Windows 2000 Server supports two software implementations of RAID that provide fault tolerance: mirrored volumes (RAID-1) and striped volumes with parity (RAID-5). In Windows 2000, you can create new RAID volumes only on Windows 2000 dynamic disks.
When you upgrade Windows NT 4 to Windows 2000, any existing mirror sets or stripe sets with parity are retained. Windows 2000 provides limited support for these fault tolerance sets, allowing you to manage and delete them.
A mirrored volume uses the Windows 2000 Server fault tolerance driver (Ftdisk.sys) to write the same data to a volume on each of two physical disks simultaneously, as shown in Figure 3.2. Each volume is considered a member of the mirrored volume. Implementing a mirrored volume helps to ensure the survival of data in the event that one member of the mirrored volume fails.
Figure 3.2 - Mirrored volume
A mirrored volume can contain any partition, including the boot or system partition; however, both disks in a mirrored volume must be Windows 2000 dynamic disks.
Performance on Mirrored Volumes Mirrored volumes can enhance read performance because the fault tolerance driver reads from both members of the volume at once. There can be a slight decrease in write performance because the fault tolerance driver must write to both members. When one member of a mirrored volume fails, performance returns to normal because the fault tolerance driver works with only a single partition.
Because disk space usage is only 50 percent (two members for one set of data), mirrored volumes can be expensive.
Deleting a mirrored volume will delete all the information stored on both disks.
If the same disk controller controls both physical disks in a mirrored volume and the disk controller fails, neither member of the mirrored volume is accessible. You can install a second controller in the computer so that each disk in the mirrored volume has its own controller. This arrangement, called disk duplexing, can protect the mirrored volume against both controller failure and hard disk failure. Some hardware implementations of disk duplexing use two or more channels on a single disk controller card.
Disk duplexing reduces bus traffic and potentially improves read performance. Disk duplexing is a hardware enhancement to a Windows 2000 mirrored volume and requires no additional software configuration.
Windows 2000 Server also supports fault tolerance through striped volumes with parity. Parity is a mathematical method of determining the number of odd and even bits in a number or series of numbers, which you can use to reconstruct data if one number in a sequence of numbers is lost.

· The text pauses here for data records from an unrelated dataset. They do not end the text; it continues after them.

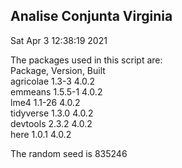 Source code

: ## Analise Conjunta Virginia  
Sat Apr  3 12:38:19 2021  
  
The packages used in this script are:  
Package, Version, Built  
agricolae 1.3-3 4.0.2  
emmeans 1.5.5-1 4.0.2  
lme4 1.1-26 4.0.2  
tidyverse 1.3.0 4.0.2  
devtools 2.3.2 4.0.2  
here 1.0.1 4.0.2  
  
The random seed is 835246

In a RAID-5 volume, Windows 2000 achieves fault tolerance by adding a parity-information stripe to each disk partition in the volume, as shown in Figure 3.3. If a single disk fails, Windows 2000 can use the data and parity information on the remaining disks to reconstruct the data that was on the failed disk.
Figure 3.3 - RAID-5 parity-information stripes
Because of the parity calculation, write operations on a RAID-5 volume are slower than on a mirrored volume. However, RAID-5 volumes provide better read performance than mirrored volumes, especially with multiple controllers, because data is distributed among multiple drives. If a disk fails, however, the read performance on a RAID-5 volume slows while Windows 2000 Server reconstructs the data for the failed disk by using parity information.

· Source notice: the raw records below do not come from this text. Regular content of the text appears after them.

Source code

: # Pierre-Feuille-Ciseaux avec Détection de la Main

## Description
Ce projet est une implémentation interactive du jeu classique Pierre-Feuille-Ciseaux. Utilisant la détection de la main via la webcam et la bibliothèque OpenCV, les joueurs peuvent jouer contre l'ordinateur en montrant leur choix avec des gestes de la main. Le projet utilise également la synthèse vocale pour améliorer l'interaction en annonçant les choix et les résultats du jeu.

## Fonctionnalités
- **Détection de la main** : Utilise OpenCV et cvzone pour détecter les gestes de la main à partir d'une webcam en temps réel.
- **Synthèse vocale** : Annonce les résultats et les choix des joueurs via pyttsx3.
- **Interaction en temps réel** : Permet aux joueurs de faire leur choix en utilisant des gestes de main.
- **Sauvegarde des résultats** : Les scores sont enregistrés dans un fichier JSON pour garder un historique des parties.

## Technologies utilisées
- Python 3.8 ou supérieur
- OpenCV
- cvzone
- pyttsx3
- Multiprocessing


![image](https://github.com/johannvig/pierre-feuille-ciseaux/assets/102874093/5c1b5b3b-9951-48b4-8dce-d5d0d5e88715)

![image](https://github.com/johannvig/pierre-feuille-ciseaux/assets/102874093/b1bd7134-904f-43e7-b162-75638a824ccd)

RAID-5 volumes have a cost advantage over mirrored volumes because disk usage is optimized. The more disks you have in the RAID-5 volume, the less the cost of the redundant data stripe. Table 3.2 shows how the amount of space required for the data stripe decreases with the addition of 2-gigabyte (GB) disks to the RAID-5 volume.

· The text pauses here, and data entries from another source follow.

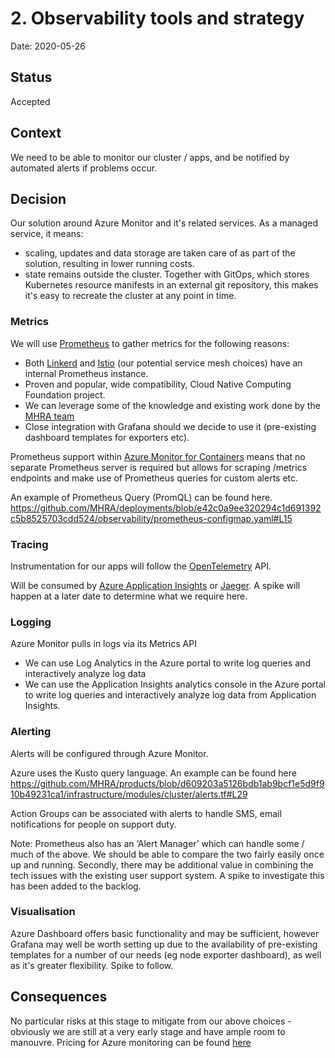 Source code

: # 2. Observability tools and strategy

Date: 2020-05-26

## Status

Accepted

## Context

We need to be able to monitor our cluster / apps, and be notified by automated alerts if problems occur.

## Decision
Our solution around Azure Monitor and it's related services. As a managed service, it means:
 - scaling, updates and data storage are taken care of as part of the solution, resulting in lower running costs.
 - state remains outside the cluster.  Together with GitOps, which stores Kubernetes resource manifests in an external git repository, this makes it's easy to recreate the cluster at any point in time.

### Metrics
We will use [Prometheus](https://prometheus.io/) to gather metrics for the following reasons:
 - Both [Linkerd](https://linkerd.io/2/tasks/exporting-metrics/) and [Istio](https://istio.io/docs/tasks/observability/metrics/querying-metrics/) (our potential service mesh choices) have an internal Prometheus instance.
 - Proven and popular, wide compatibility, Cloud Native Computing Foundation project.
 - We can leverage some of the knowledge and existing work done by the [MHRA team](https://github.com/MHRA/products)
 - Close integration with Grafana should we decide to use it (pre-existing dashboard templates for exporters etc).

Prometheus support within [Azure Monitor for Containers](https://docs.microsoft.com/en-us/azure/azure-monitor/insights/container-insights-overview) means that no separate Prometheus server is required but allows for scraping /metrics endpoints and make use of Prometheus queries for custom alerts etc.

An example of Prometheus Query (PromQL) can be found here. https://github.com/MHRA/deployments/blob/e42c0a9ee320294c1d691392c5b8525703cdd524/observability/prometheus-configmap.yaml#L15


### Tracing
Instrumentation for our apps will follow the [OpenTelemetry](https://opentelemetry.io/) API.

Will be consumed by [Azure Application Insights](https://docs.microsoft.com/en-us/azure/azure-monitor/app/distributed-tracing) or [Jaeger](https://www.jaegertracing.io/). A spike will happen at a later date to determine what we require here.


### Logging
Azure Monitor pulls in logs via its Metrics API
 - We can use Log Analytics in the Azure portal to write log queries and interactively analyze log data
 - We can use the Application Insights analytics console in the Azure portal to write log queries and interactively analyze log data from Application Insights.

### Alerting
Alerts will be configured through Azure Monitor.

Azure uses the Kusto query language. An example can be found here https://github.com/MHRA/products/blob/d609203a5126bdb1ab9bcf1e5d9f910b49231ca1/infrastructure/modules/cluster/alerts.tf#L29

Action Groups can be associated with alerts to handle SMS, email notifications for people on support duty.

Note: Prometheus also has an ‘Alert Manager’ which can handle some / much of the above. We should be able to compare the two fairly easily once up and running. Secondly, there may be additional value in combining the tech issues with the existing user support system. A spike to investigate this has been added to the backlog. 

### Visualisation
Azure Dashboard offers basic functionality and may be sufficient, however Grafana may well be worth setting up due to the availability of pre-existing templates for a number of our needs (eg node exporter dashboard), as well as it's greater flexibility. Spike to follow.


## Consequences

No particular risks at this stage to mitigate from our above choices - obviously we are still at a very early stage and have ample room to manouvre.  Pricing for Azure monitoring can be found [here](https://azure.microsoft.com/en-gb/pricing/details/monitor/)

Table 3.2 RAID-5 Redundancy
|Number of Disks||Disk Space Used||Available Disk Space||Redundancy|
RAID-5 volumes implement some software restrictions. First, RAID-5 volumes involve a minimum of 3 drives and a maximum of 32 drives. Second, a software-level RAID-5 volume can’t contain the boot or system partition.
The Windows 2000 operating system isn’t aware of RAID implementations in hardware. Therefore, the restrictions that apply to software-level RAID don’t apply to hardware-level RAID configurations.
RAID-1 volumes and RAID-5 volumes provide different levels of fault tolerance. Deciding which option to implement depends on the level of protection you require and the cost of hardware. The major differences between RAID-1 and RAID-5 volumes are performance and cost. Table 3.3 describes some differences between software-level RAID-1 and RAID-5.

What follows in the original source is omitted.